Surviving My Life As a Military Wife

In 2007, I married the love of my life! He is charming, funny, a great listener, and the best friend I’ve ever had in life. We still get each other, even after eleven years of wedded bliss. It hasn’t always been easy, but somehow, we made it work. When we married that fall day, I had no idea what I was signing on for. I married my husband, but his mistress is the military. My husband has served this great country of ours for 31 years… and counting! He loves serving his country and he loves his troops.

Needless to say, his passion has taken him on multiple deployments throughout our marriage. Now deployments are much easier on me but I must admit, those earlier separations were like having a year long root canal for me. It was during these deployments that I realized I needed to create a plan if I was going to survive as a military spouse. I had to learn that his dream of serving would take him away from the monumental moments in our marriage! I used to be so miserable during the holidays, my birthday, or our wedding anniversary because I’d be pining for him.

During my husband’s first 18-month deployment to Iraq in our first year of marriage, I had to access what truly brought me joy. Although my husband was the apple of my eye, I had to realize that I needed more in my life than just waiting for the cell phone to ring. I had to cultivate a plan of my own if I were going to survive as a military wife.

The first thing I decided to do was think about what truly supported my passion! I was so busy obsessing over what, when, and how soon I’d hear from my husband that I started to feel I was losing my own identity. I was slipping into a mild depression actually and sometimes, yes I even wondered if marrying a career soldier was the best choice for me. Sigh!

So one of the first things I did was find a way to serve others. I went to the local nursing home in our neighborhood and guess what!? They were looking for volunteers! I decided the best way to pass the time until he came home was to do what he does… serve. I helped with transporting residents to the day room on Saturday mornings, I sang to them, read scripture for them, played music from their era, and most important; I listened to their stories of what life was like in their younger days. I learned so much and made some lasting friendships with them. Even their family members came to know me and I felt like in my own way, I was making a difference by nurturing a generation that now needed support.

The next thing I did was create my bucket list, not that I thought I was going to expire anytime soon, but I wanted to write a list of all the things I wanted to do. Each item on my list required time to accomplish and with my husband away on yet another deployment, I had the time to work on each of them. While my husband was away, I wrote a book, perfected my photography skills, started a business, and became a radio host, actor, and a motivational speaker. I also became a local voice for women who needed to find recovery in the aftermath of sexual, verbal, or emotional abuse. In addition, I served for a brief time as my husband’s FRG (Family Readiness Group) leader for his unit. After all of the things I became involved with, I learned that I can love my husband with all of my being, yet find purpose in my own life separate from him.

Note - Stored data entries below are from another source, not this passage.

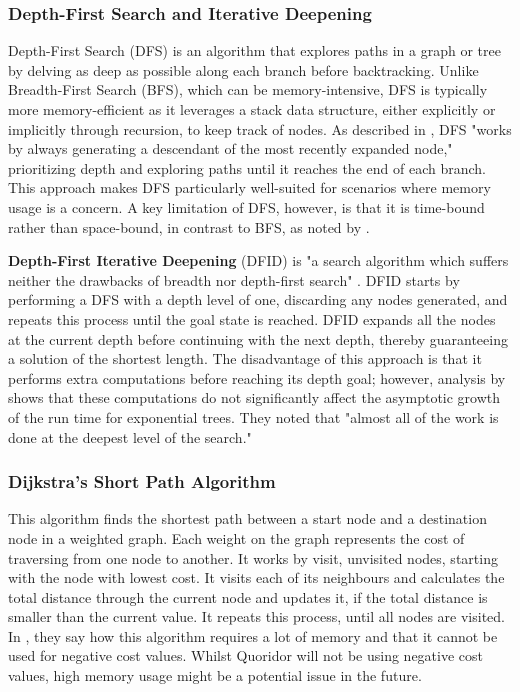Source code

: \documentclass[review]{cmpreport}
\begin{document}
\subsubsection{Depth-First Search and Iterative Deepening}
Depth-First Search (DFS) is an algorithm that explores paths in a graph or tree by delving as deep as possible along each branch before backtracking. Unlike Breadth-First Search (BFS), which can be memory-intensive, DFS is typically more memory-efficient as it leverages a stack data structure, either explicitly or implicitly through recursion, to keep track of nodes. As described in \cite{korf1985depth}, DFS "works by always generating a descendant of the most recently expanded node," prioritizing depth and exploring paths until it reaches the end of each branch. This approach makes DFS particularly well-suited for scenarios where memory usage is a concern. A key limitation of DFS, however, is that it is time-bound rather than space-bound, in contrast to BFS, as noted by \cite{korf1985depth}.

\noindent \textbf{Depth-First Iterative Deepening} (DFID) is "a search algorithm which suffers neither the drawbacks of breadth nor depth-first search" \cite{korf1985depth}. DFID starts by performing a DFS with a depth level of one, discarding any nodes generated, and repeats this process until the goal state is reached. DFID expands all the nodes at the current depth before continuing with the next depth, thereby guaranteeing a solution of the shortest length. The disadvantage of this approach is that it performs extra computations before reaching its depth goal; however, analysis by \cite{korf1985depth} shows that these computations do not significantly affect the asymptotic growth of the run time for exponential trees. They noted that "almost all of the work is done at the deepest level of the search."

\subsubsection{Dijkstra's Short Path Algorithm}
This algorithm finds the shortest path between a start node and a destination node in a weighted graph. Each weight on the graph represents the cost of traversing from one node to another. It works by visit, unvisited nodes, starting with the node with lowest cost. It visits each of its neighbours and calculates the total distance through the current node and updates it, if the total distance is smaller than the current value. It repeats this process, until all nodes are visited. In \cite{lawande2022systematic}, they say how this algorithm requires a lot of memory and that it cannot be used for negative cost values. Whilst Quoridor will not be using negative cost values, high memory usage might be a potential issue in the future.
\end{document}
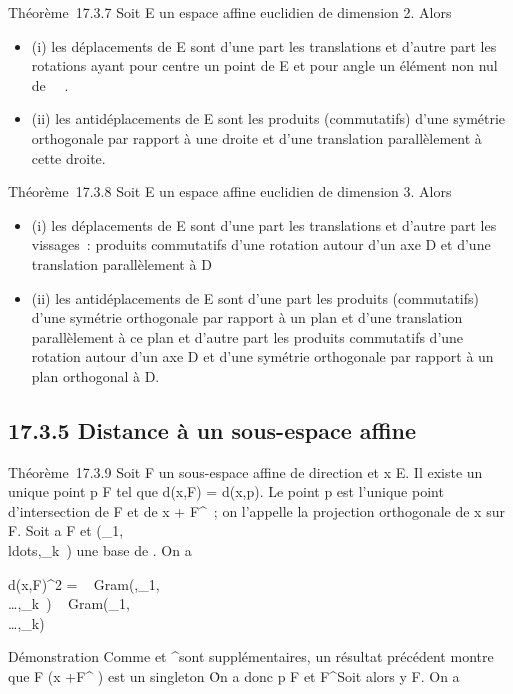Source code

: \documentclass[]{article}
\begin{document}
Théorème~17.3.7 Soit E un espace affine euclidien de dimension 2. Alors

\begin{itemize}
\itemsep1pt\parskip0pt
\item
  (i) les déplacements de E sont d'une part les translations et d'autre
  part les rotations ayant pour centre un point de E et pour angle un
  élément non nul de ~\pi~.
\item
  (ii) les antidéplacements de E sont les produits (commutatifs) d'une
  symétrie orthogonale par rapport à une droite et d'une translation
  parallèlement à cette droite.
\end{itemize}

Théorème~17.3.8 Soit E un espace affine euclidien de dimension 3. Alors

\begin{itemize}
\itemsep1pt\parskip0pt
\item
  (i) les déplacements de E sont d'une part les translations et d'autre
  part les vissages~: produits commutatifs d'une rotation autour d'un
  axe D et d'une translation parallèlement à D
\item
  (ii) les antidéplacements de E sont d'une part les produits
  (commutatifs) d'une symétrie orthogonale par rapport à un plan et
  d'une translation parallèlement à ce plan et d'autre part les produits
  commutatifs d'une rotation autour d'un axe D et d'une symétrie
  orthogonale par rapport à un plan orthogonal à D.
\end{itemize}

\subsection{17.3.5 Distance à un sous-espace affine}

Théorème~17.3.9 Soit F un sous-espace affine de direction
\overrightarrowF et x \in E. Il existe un unique point
p \in F tel que d(x,F) = d(x,p). Le point p est l'unique point
d'intersection de F et de x +\overrightarrow
F^\bot~; on l'appelle la projection orthogonale de x sur F.
Soit a \in F et
(\vece_1,\\ldots,\vece_k~)
une base de \overrightarrowF. On a

d(x,F)^2 =
~
Gram(\overrightarrowax,\vece_1,\\\ldots,\vece_k~)
\over
{}~
Gram(\vece_1,\\\ldots,\vece_k)~

Démonstration Comme \overrightarrowF et
\overrightarrowF^\bot sont supplémentaires,
un résultat précédent montre que F \bigcap\left (x
+\overrightarrow F^\bot\right
) est un singleton \p\. On a donc p \in
F et \overrightarrowxp
\in\overrightarrow F^\bot Soit alors y \in F. On
a
\end{document}
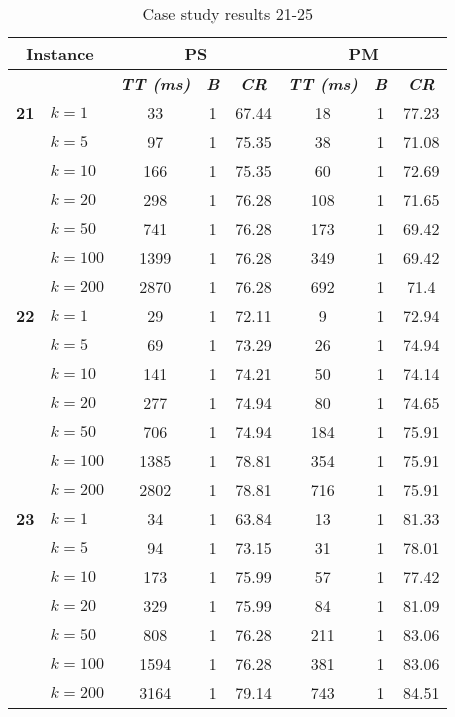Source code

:     \begin{table}[htbp]
    \caption{Case study results 21-25}
    \centering
    \begin{tabular}{|l|l|c|c|c|c|c|c|}
    \hline
    \multicolumn{ 2}{|c|}{\textbf{Instance}} & \multicolumn{ 3}{c|}{\textbf{PS}} & \multicolumn{ 3}{c|}{\textbf{PM}} \\ \hline
    \multicolumn{ 2}{|l|}{} & \textbf{\textit{TT (ms)}} & \textbf{\textit{B}} & \textbf{\textit{CR}} & \textbf{\textit{TT (ms)}} & \textbf{\textit{B}} & \textbf{\textit{CR}} \\ \hline
    \multicolumn{1}{|r|}{\textbf{21}} & $k=1$ & 33 & 1 & 67.44 & 18 & 1 & 77.23 \\ 
     & $k=5$ & 97 & 1 & 75.35 & 38 & 1 & 71.08 \\ 
     & $k=10$ & 166 & 1 & 75.35 & 60 & 1 & 72.69 \\ 
     & $k=20$ & 298 & 1 & 76.28 & 108 & 1 & 71.65 \\ 
     & $k=50$ & 741 & 1 & 76.28 & 173 & 1 & 69.42 \\ 
     & $k=100$ & 1399 & 1 & 76.28 & 349 & 1 & 69.42 \\ 
     & $k=200$ & 2870 & 1 & 76.28 & 692 & 1 & 71.4 \\ \hline
    \multicolumn{1}{|r|}{\textbf{22}} & $k=1$ & 29 & 1 & 72.11 & 9 & 1 & 72.94 \\ 
     & $k=5$ & 69 & 1 & 73.29 & 26 & 1 & 74.94 \\ 
     & $k=10$ & 141 & 1 & 74.21 & 50 & 1 & 74.14 \\ 
     & $k=20$ & 277 & 1 & 74.94 & 80 & 1 & 74.65 \\ 
     & $k=50$ & 706 & 1 & 74.94 & 184 & 1 & 75.91 \\ 
     & $k=100$ & 1385 & 1 & 78.81 & 354 & 1 & 75.91 \\ 
     & $k=200$ & 2802 & 1 & 78.81 & 716 & 1 & 75.91 \\ \hline
    \multicolumn{1}{|r|}{\textbf{23}} & $k=1$ & 34 & 1 & 63.84 & 13 & 1 & 81.33 \\ 
     & $k=5$ & 94 & 1 & 73.15 & 31 & 1 & 78.01 \\ 
     & $k=10$ & 173 & 1 & 75.99 & 57 & 1 & 77.42 \\ 
     & $k=20$ & 329 & 1 & 75.99 & 84 & 1 & 81.09 \\ 
     & $k=50$ & 808 & 1 & 76.28 & 211 & 1 & 83.06 \\ 
     & $k=100$ & 1594 & 1 & 76.28 & 381 & 1 & 83.06 \\ 
     & $k=200$ & 3164 & 1 & 79.14 & 743 & 1 & 84.51 \\ \hline

\end{tabular}
\end{table}
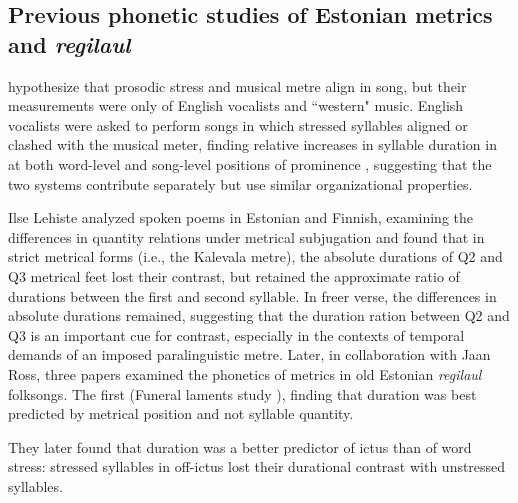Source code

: %
\subsection{Previous phonetic studies of Estonian metrics and {\it regilaul}}

 \citep{palmerLinguisticProsodyMusical1992} hypothesize that prosodic stress and musical metre align in song, but their measurements were only of English vocalists and ``western" music. 
English vocalists were asked to perform songs in which stressed syllables aligned or clashed with the musical meter, finding relative increases in syllable duration in at both word-level and song-level positions of prominence \citep{palmerLinguisticProsodyMusical1992}, suggesting that the two systems contribute separately but use similar organizational properties.

Ilse Lehiste analyzed spoken poems in Estonian and Finnish, examining the differences in quantity relations under metrical subjugation and found that in strict metrical forms (i.e., the Kalevala metre), the absolute durations of Q2 and Q3 metrical feet lost their contrast, but retained the approximate ratio of durations between the first and second syllable. In freer verse, the differences in absolute durations remained, suggesting that the duration ration between Q2 and Q3 is an important cue for contrast, especially in the contexts of temporal demands of an imposed paralinguistic metre. 
\citep{lehistePhoneticsMetrics1992} Later, in collaboration with Jaan Ross, three papers examined the phonetics of metrics in old Estonian {\it regilaul} folksongs. The first (Funeral laments study )\citep{rossLostProsodicOppositions1994}, finding that duration was best predicted by metrical position and not syllable quantity. 




They later found that duration was a better predictor of ictus  than of word stress: stressed syllables in off-ictus lost their durational contrast with unstressed syllables.  \citep{rossTradeoffQuantityStress1996} 

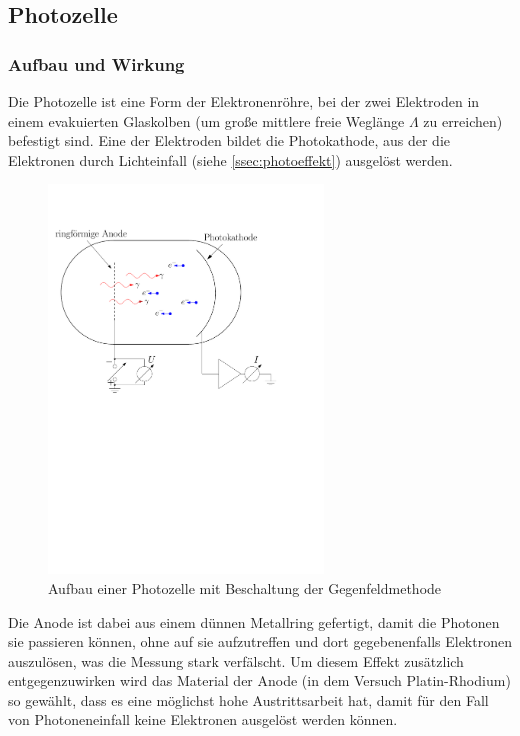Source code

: \documentclass[11pt, a4paper]{article}
\numberwithin{equation}{section}
\begin{document}
\subsection{Photozelle}

\subsubsection{Aufbau und Wirkung}
Die Photozelle ist eine Form der Elektronenröhre, bei der zwei Elektroden in einem evakuierten Glaskolben (um große mittlere freie Weglänge $\Lambda$ zu erreichen) befestigt sind.
Eine der Elektroden bildet die Photokathode, aus der die Elektronen durch Lichteinfall (siehe \ref{ssec:photoeffekt}) ausgelöst werden.
\begin{figure}[h]
\centering
\includegraphics[width=0.65\textwidth]{./figures/aufbau_photozelle.pdf}
\caption{Aufbau einer Photozelle mit Beschaltung der Gegenfeldmethode}
\label{fig:aufbau_photozelle}
\end{figure}
Die Anode ist dabei aus einem dünnen Metallring gefertigt, damit die Photonen sie passieren können, ohne auf sie aufzutreffen und dort gegebenenfalls Elektronen auszulösen, was die Messung stark verfälscht.
Um diesem Effekt zusätzlich entgegenzuwirken wird das Material der Anode (in dem Versuch Platin-Rhodium) so gewählt, dass es eine möglichst hohe Austrittsarbeit hat, damit für den Fall von Photoneneinfall keine Elektronen ausgelöst werden können.
\end{document}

Lastly, I connected with other military spouses who were in the same boat. Some were from my husband’s unit and others I met through interaction with other military personnel. I thought the primary role I needed to play for my husband was that of a “military wife.” What I learned is that for any relationship to survive, each participant has to grow and mature. I needed to grow. I needed to push out from my comfortable place and reach beyond my comfort zone to find satisfaction in the things that inspired me; that was my “aha” moment. I don’t have to live vicariously through my husband anymore. I cultivated myself during his many deployments. I grew emotionally, became even more self sufficient, and realized that in seeking to better myself, I can relate to my spouse on a whole new level. Our marriage is so much better for the decisions I made while he was deployed. Now, he actually admires me for deciding to keep myself occupied and productive. He no longer worries about me, because he knows I can take care of myself. My husband tells me often how proud he is of me for re-branding myself and for making the time we’re often separated count.

I wouldn’t exchange the life I have now for anything! The military career my husband pursued was a blessing in disguise for me. I could have despised the military and my husband because of the huge time commitment it requires; however we both now see it as the adventure it is because it offers us a continual opportunity to flourish together, even while we’re miles apart.